You are viewing a plain text version of this content. The canonical link for it is here.
Posted to user@cassandra.apache.org by Steven Levitt <st...@knewton.com> on 2016/06/20 17:00:11 UTC

Counter update write timeouts with Datastax Driver/Native protocol, not with Astyanax/Thrift

I've posted the following to the Datastax Java Driver user forum, but no
one has responded, so I thought I'd try here, too.

We have a service that writes to a few legacy (pre-CQL) counter column
families in a Cassandra 2.1.11 cluster. We've been trying to migrate this
service from Astyanax to the Datastax Java Driver (version 2.1.10.1).

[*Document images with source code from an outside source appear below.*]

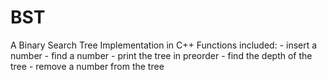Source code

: # BST
A Binary Search Tree Implementation in C++  Functions included: - insert a number - find a number - print the tree in preorder - find the depth of the tree - remove a number from the tree
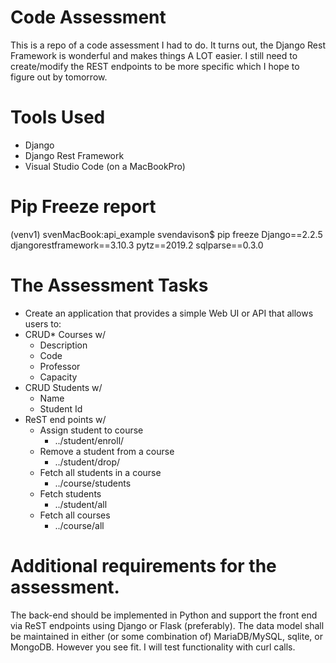 # Code Assessment

This is a repo of a code assessment I had to do. It turns out, the Django Rest Framework is wonderful and makes things A LOT easier. I still need to create/modify the REST endpoints to be more specific which I hope to figure out by tomorrow.

# Tools Used
* Django
* Django Rest Framework
* Visual Studio Code (on a MacBookPro)

# Pip Freeze report
(venv1) svenMacBook:api_example svendavison$ pip freeze
Django==2.2.5
djangorestframework==3.10.3
pytz==2019.2
sqlparse==0.3.0

# The Assessment Tasks
* Create an application that provides a simple Web UI or API that allows users to:
* CRUD* Courses w/
  * Description
  * Code
  * Professor
  * Capacity
* CRUD Students w/
  * Name
  * Student Id
* ReST end points w/
  * Assign student to course
    * ../student/enroll/<course id>
  * Remove a student from a course
    * ../student/drop/<course id>
  * Fetch all students in a course
    *  ../course/students
  * Fetch students
    * ../student/all
  * Fetch all courses
    * ../course/all

# Additional requirements for the assessment.
The back-end should be implemented in Python and support the front end via ReST endpoints using Django or Flask (preferably). The data model shall be maintained in either (or some combination of) MariaDB/MySQL, sqlite, or MongoDB. However you see fit. I will test functionality with curl calls.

We've
been testing the new version in a "shadow" deployment in a production
environment, using the same Cassandra cluster as the production version,
but writing to a testing-only keyspace.

Occasionally, unlogged batches of counter updates in the same partition
will fail with the following error from the coordinator:

com.datastax.driver.core.exceptions.WriteTimeoutException: Cassandra
timeout during write query at consistency ONE (1 replica were required but
only 0 acknowledged the write)

We've only observed these errors in the service version that uses the
Datastax Driver, not the version that uses Astyanax.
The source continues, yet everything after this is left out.